How does Similar Web measure how much traffic a site has?

As with Google Trends, I’m always surprised at how quickly conclusions can be drawn from data without having to think about where the data actually comes from and how plausible it is. Especially with Similar Web, this is amazing, because Google has the search data and can read trends from it, but how can Similar Web have data about how many visitors a website or app has? How reliable is this data? Is the reliability sufficient to make important business decisions?

The ancestor of SimilarWeb

In 2006, my former colleague Matt Cutts had once investigated how reliable Alexa’s data is (Alexa used to be an Amazon service that had nothing to do with speech recognition). This service collected data with a browser toolbar (there’s no such thing anymore), i.e. every page a user looked at was logged. Since Alexa was especially interesting for webmasters, pages that are interesting for webmasters were logged. So they were distorted. So if you are already recording the traffic of users, then you have to somehow make sure that the user base somehow corresponds to the network population you want to find out about. That doesn’t mean that the data is completely worthless. If you compare two fashion sites with each other, then they are probably “uninteresting” for the webmaster population (a prejudice, I know), and then you could at least compare them with each other. But you couldn’t compare a fashion page with a webmaster tool page.
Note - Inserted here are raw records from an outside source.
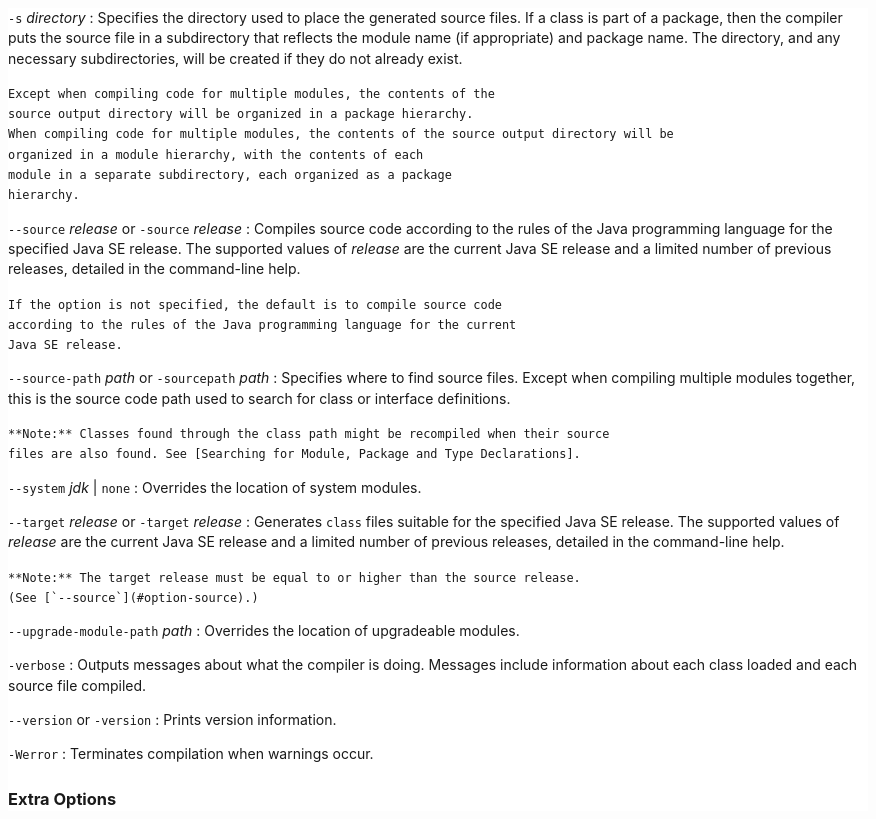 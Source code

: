 <a id="option-s">`-s` *directory*</a>
:   Specifies the directory used to place the generated source files. If a
    class is part of a package, then the compiler puts the source file in a
    subdirectory that reflects the module name (if appropriate) and package name.
    The directory, and any necessary subdirectories, will be created if they
    do not already exist.

    Except when compiling code for multiple modules, the contents of the
    source output directory will be organized in a package hierarchy.
    When compiling code for multiple modules, the contents of the source output directory will be
    organized in a module hierarchy, with the contents of each
    module in a separate subdirectory, each organized as a package
    hierarchy.

<a id="option-source">`--source` *release* or `-source` *release*</a>
:   Compiles source code according to the rules of the Java programming language
    for the specified Java SE release.
    The supported values of *release* are the current Java SE release and a
    limited number of previous releases, detailed in the command-line help.

    If the option is not specified, the default is to compile source code
    according to the rules of the Java programming language for the current
    Java SE release.

<a id="option-source-path">`--source-path` *path* or `-sourcepath` *path*</a>
:   Specifies where to find source files.
    Except when compiling multiple modules together, this is the source code path
    used to search for class or interface definitions.

    **Note:** Classes found through the class path might be recompiled when their source
    files are also found. See [Searching for Module, Package and Type Declarations].

<a id="option-system">`--system` *jdk* \| `none`</a>
:   Overrides the location of system modules.

<a id="option-target">`--target` *release* or `-target` *release*</a>
:   Generates `class` files suitable for the specified Java SE release.
    The supported values of *release* are the current Java SE release and a
    limited number of previous releases, detailed in the command-line help.

    **Note:** The target release must be equal to or higher than the source release.
    (See [`--source`](#option-source).)

<a id="option-upgrade-module-path">`--upgrade-module-path` *path*</a>
:   Overrides the location of upgradeable modules.

<a id="option-verbose">`-verbose`</a>
:   Outputs messages about what the compiler is doing. Messages include
    information about each class loaded and each source file compiled.

<a id="option-version">`--version` or `-version`</a>
:   Prints version information.

<a id="option-Werror">`-Werror`</a>
:   Terminates compilation when warnings occur.

### Extra Options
But where does Similar Web get the data from? On their website they give 4 sources:

  • An international panel
  • crawling
  • ISP data
  • direct measurements

Data collection via a panel

Similar Web Chrome Extension The panel is not explained in detail, but if you do only minimal research, you will quickly find browser extensions. These are probably the successors of the earlier browser toolbars. What is the advantage of the Similar Web Extension? It offers exactly what Similar Web offers: You can see with one click how many users the currently viewed page has, where they come from, and so on. The Similar Web-Extension does not only work at home if you are currently viewing the data for a page, but for every page you are viewing.

If you consider for whom such data is interesting and who then installs such an extension, then we have arrived at the data quality of the Alexa Top Sites. Webmasters, marketing people, search engine optimizers, all these people have a higher probability to install this extension than for example a teenager or my mother.

Crawling

What exactly Similar Web crawls is still a mystery to me, especially why a crawling can give information about how much traffic a page has. Strictly speaking, you only cause traffic with a crawler 🙂 Similar Web says, “[we] scan every public website to create a highly accurate map of the digital world”. Probably links will be read here, maybe topics will be recognized automatically.

ISP traffic

Unfortunately, Similar Web does not say which ISPs they get traffic data from. It’s probably forbidden in Germany, but in some countries it will certainly be allowed for an Internet service provider to have Similar Web’s colleagues record all the traffic they receive through their cables. That would of course be a very good database. But not every ISP is the same. Would we trust the data if, for example, AOL users were in it (do they still exist at all)?

Direct measurements

This is where it gets exciting, because companies can link their web analytics data, in this case Google Analytics, directly to Similar Web, so that the data measured by Google Analytics is available to all Similar Web users. Then the site says “verified”. Why should you do that? You don’t get anything for it, instead you can expect more advertising revenue or strengthen your brand. Quite weak arguments, I think, but there are still some sites that do.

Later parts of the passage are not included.